Elle se tut donc, et encore plus lorsqu'Alyria émit un sourire qui rassura Wen. Juste un peu bien sûr, au moins la maître d'arme se remettait doucement, mais cette dernière devait quitter son rôle de chancelière, et pour cela il faudrait trouver quelqu'un qui puisse la remplacer. Ce ne serait pas une mince affaire. En période de trouble, il fallait soi quelqu'un qui n'avait aucun sens de l'ego et prêt à sacrifier la moindre parcelle de son existence sur l'autel de la communauté, soit au contraire une personne obsédée par sa propre ambition, pour succéder à quelqu'un. Des personnes qui sortent de l'ordinaire, l'espèce qui ne court pas les rues.

Wen évoqua le cours avec le maître Fyëlen, et elle nota la réaction, certes subtile, de l'hapienne, quand elle passa au moment du côté obscur. Avait-elle été trop brutale dans sa façon de prononcer les événements si bien que les liens entre le maître et elle soient distordues ? L'échec de ce premier essai lui avait été pénible, il était important pour elle de maîtriser cette technique si utile sur le champ de bataille… Elle en avait ressenti une forte amertume, celle qui nous reste au fond de la gorge comme un arrière-goût désagréable. Gabriel avait été dur sans doute, mais cela faisait parti de son caractère. Mais elle n'ajouta rien à ce sujet, ce qui est dit est dit.

La jeune nautolane rit doucement en entendant le calembours de la chancelière. Elle n'avait pas vraiment prévu de se lancer dans la corruption de fonctionnaire, un loisir qui de toute façon lui aurait coûté de nombreuses années libertés et une quantité d'argent astronomique pour rien qui ne puisse la satisfaire. Au moins sembla-t-elle apprécié les Wey-wey, Wen avait un instant douté qu'elle accepte d'en manger un. Elle s'empressa donc de corriger Alyria avec un sourire enfantin, le genre de sourire que l'on a quand on sait quelque chose que la personne en face ignore.

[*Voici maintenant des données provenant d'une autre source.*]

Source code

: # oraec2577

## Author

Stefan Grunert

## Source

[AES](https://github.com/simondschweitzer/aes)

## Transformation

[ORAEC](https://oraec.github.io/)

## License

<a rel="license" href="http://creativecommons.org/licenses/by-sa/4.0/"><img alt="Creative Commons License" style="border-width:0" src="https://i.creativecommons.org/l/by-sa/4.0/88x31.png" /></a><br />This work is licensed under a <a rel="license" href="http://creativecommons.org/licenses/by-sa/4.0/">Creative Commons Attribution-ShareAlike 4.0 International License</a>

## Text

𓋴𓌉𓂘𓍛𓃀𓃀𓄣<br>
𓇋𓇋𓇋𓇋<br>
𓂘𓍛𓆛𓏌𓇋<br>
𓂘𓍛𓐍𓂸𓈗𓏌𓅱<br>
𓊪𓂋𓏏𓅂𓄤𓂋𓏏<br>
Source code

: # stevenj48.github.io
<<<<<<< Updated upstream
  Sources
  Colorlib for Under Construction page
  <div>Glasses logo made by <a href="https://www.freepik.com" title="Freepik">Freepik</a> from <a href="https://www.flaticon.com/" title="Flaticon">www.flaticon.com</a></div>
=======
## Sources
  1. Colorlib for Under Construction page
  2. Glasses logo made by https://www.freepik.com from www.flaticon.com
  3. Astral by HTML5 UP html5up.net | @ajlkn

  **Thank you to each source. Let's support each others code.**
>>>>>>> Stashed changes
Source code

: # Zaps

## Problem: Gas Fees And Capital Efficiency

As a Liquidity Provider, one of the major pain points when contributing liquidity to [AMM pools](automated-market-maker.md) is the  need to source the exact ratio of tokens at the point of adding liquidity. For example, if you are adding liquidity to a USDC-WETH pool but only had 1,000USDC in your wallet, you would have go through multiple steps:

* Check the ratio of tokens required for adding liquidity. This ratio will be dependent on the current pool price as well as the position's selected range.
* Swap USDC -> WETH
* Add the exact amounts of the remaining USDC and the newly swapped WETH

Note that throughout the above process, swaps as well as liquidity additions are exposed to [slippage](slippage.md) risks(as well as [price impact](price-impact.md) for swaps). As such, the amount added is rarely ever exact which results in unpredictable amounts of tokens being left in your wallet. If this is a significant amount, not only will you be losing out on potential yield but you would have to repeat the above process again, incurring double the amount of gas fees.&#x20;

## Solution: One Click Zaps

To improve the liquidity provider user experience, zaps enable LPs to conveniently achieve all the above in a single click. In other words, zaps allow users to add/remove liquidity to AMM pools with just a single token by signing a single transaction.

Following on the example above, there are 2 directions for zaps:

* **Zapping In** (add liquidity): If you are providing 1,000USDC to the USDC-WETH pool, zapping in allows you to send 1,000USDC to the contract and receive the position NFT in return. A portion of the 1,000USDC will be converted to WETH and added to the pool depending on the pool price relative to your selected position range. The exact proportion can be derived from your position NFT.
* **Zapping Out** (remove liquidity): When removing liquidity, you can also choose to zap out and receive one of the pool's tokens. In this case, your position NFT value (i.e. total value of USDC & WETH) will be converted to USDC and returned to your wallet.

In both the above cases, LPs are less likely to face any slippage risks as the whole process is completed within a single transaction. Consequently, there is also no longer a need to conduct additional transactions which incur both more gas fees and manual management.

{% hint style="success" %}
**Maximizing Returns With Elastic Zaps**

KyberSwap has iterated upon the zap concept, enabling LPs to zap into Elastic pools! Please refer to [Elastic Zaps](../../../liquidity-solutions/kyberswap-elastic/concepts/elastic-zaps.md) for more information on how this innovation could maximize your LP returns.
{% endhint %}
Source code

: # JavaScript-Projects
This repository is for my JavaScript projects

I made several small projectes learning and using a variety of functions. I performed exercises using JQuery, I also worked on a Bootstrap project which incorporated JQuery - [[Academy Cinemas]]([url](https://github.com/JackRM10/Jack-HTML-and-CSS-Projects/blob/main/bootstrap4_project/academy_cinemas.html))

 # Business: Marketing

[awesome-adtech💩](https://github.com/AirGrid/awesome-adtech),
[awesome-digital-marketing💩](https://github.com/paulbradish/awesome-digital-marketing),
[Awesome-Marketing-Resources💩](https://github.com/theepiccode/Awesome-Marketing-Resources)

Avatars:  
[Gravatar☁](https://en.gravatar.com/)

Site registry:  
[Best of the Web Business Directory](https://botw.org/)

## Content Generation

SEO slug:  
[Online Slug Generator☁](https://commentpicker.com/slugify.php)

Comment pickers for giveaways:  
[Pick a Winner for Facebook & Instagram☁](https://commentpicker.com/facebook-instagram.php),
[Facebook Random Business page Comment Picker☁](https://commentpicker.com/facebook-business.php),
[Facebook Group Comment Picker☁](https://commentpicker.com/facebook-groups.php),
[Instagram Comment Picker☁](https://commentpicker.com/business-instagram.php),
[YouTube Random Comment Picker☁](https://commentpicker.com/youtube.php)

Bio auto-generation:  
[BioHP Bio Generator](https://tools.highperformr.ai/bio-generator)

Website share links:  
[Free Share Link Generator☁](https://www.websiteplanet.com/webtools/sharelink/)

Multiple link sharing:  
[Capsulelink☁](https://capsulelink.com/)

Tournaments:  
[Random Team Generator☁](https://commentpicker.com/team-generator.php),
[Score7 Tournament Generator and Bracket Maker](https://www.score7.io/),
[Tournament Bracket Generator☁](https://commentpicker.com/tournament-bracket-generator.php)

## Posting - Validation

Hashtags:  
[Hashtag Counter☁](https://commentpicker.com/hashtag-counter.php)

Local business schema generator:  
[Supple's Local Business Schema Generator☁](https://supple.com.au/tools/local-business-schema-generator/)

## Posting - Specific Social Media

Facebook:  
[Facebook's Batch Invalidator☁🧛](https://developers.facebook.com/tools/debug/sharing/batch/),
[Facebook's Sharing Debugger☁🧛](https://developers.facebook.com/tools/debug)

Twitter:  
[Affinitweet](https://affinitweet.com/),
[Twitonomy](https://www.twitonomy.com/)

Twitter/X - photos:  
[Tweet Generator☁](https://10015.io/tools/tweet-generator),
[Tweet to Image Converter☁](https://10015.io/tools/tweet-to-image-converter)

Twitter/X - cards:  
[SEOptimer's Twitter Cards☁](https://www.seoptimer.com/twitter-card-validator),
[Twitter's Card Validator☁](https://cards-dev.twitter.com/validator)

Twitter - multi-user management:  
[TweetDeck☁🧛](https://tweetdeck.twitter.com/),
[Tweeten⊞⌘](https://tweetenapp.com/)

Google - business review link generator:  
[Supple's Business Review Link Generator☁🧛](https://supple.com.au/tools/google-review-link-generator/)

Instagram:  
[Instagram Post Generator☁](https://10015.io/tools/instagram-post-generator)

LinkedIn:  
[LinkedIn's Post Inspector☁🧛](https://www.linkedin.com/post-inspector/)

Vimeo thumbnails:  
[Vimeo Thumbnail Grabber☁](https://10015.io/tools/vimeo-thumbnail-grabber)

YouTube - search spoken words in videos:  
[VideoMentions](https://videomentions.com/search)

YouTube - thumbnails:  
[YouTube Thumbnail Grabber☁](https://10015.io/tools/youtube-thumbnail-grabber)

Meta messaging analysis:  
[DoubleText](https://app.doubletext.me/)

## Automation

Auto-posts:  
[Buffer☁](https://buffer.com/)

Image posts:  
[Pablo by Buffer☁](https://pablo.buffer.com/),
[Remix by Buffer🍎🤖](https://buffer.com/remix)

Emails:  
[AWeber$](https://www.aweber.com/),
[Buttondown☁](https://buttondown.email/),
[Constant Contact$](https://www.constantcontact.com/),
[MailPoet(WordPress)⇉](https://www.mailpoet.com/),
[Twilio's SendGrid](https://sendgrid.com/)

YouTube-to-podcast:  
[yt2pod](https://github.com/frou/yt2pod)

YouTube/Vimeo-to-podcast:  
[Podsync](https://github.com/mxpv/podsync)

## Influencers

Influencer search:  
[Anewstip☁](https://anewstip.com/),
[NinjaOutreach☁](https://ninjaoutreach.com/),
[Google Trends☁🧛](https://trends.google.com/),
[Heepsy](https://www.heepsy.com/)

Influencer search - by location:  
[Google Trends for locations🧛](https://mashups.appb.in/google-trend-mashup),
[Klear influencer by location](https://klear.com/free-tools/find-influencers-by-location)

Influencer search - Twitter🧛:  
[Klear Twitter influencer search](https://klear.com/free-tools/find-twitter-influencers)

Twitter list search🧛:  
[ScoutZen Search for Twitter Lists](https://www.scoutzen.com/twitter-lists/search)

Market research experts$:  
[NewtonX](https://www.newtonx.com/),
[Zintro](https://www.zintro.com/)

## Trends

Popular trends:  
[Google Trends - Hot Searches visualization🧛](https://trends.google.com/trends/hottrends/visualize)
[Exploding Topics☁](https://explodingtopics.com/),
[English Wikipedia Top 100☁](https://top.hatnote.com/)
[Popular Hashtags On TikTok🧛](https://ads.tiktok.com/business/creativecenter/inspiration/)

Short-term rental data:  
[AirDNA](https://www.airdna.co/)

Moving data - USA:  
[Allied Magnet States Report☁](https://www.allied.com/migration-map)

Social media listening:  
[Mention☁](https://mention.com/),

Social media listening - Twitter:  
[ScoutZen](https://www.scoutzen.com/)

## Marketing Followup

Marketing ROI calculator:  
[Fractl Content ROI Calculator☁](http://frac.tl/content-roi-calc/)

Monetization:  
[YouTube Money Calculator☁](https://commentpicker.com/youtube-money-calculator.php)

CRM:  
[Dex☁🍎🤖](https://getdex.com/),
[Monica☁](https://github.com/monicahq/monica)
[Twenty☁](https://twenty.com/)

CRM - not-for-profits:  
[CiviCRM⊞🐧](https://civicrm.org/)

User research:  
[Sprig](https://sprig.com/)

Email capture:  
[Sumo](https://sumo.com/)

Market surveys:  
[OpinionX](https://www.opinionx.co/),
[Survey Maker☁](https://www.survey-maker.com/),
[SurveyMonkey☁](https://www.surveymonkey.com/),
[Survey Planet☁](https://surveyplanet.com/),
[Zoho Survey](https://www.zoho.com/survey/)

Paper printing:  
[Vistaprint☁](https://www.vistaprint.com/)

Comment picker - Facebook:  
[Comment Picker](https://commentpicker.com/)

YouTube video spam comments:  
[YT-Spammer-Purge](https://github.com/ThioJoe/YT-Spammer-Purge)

- Mais ce ne sont pas des bonbons très sucrés en réalité… Ils ont été étudié pour ne pas être trop riche. Ce serait bête de rendre des gens malades ou de participer au diabète alors que nous sommes des jedi. Ils sont surtout travaillé pour servir de snack et recharger les batteries sans perdre trop de temps, comme des barre énergétiques mais plus marrantes.

Le genre de chose qui pourrait correspondre aux chagriens, tiens, cette race qui n'avait aucun sens du goût. En écoutant Aly Wen se resservit pensivement. Elle n'avait pas beaucoup mangé pendant les voyages stellaires. Il y avait quelque chose de profondément troublant pour le corps que de se retrouver privé du rythme jour/nuit et tout le métabolisme s'en retrouvait un peu bouleversé. Elle avait eu énormément de mal à manger aux bonnes heures et en quantités suffisantes.

Avec un plaisir à peine cachée, la chancelière enfila un costume de maître jedi, un rôle qu'il lui faudrait attendre encore un peu avant d'embrasser de manière définitive. C'était le test pour découvrir si elles n'étaient pas seulement compatibles dans le domaine des armes amis aussi dans celui plus complexe et plus subtil de la Force. Fyëlen était de retour sur le tapis.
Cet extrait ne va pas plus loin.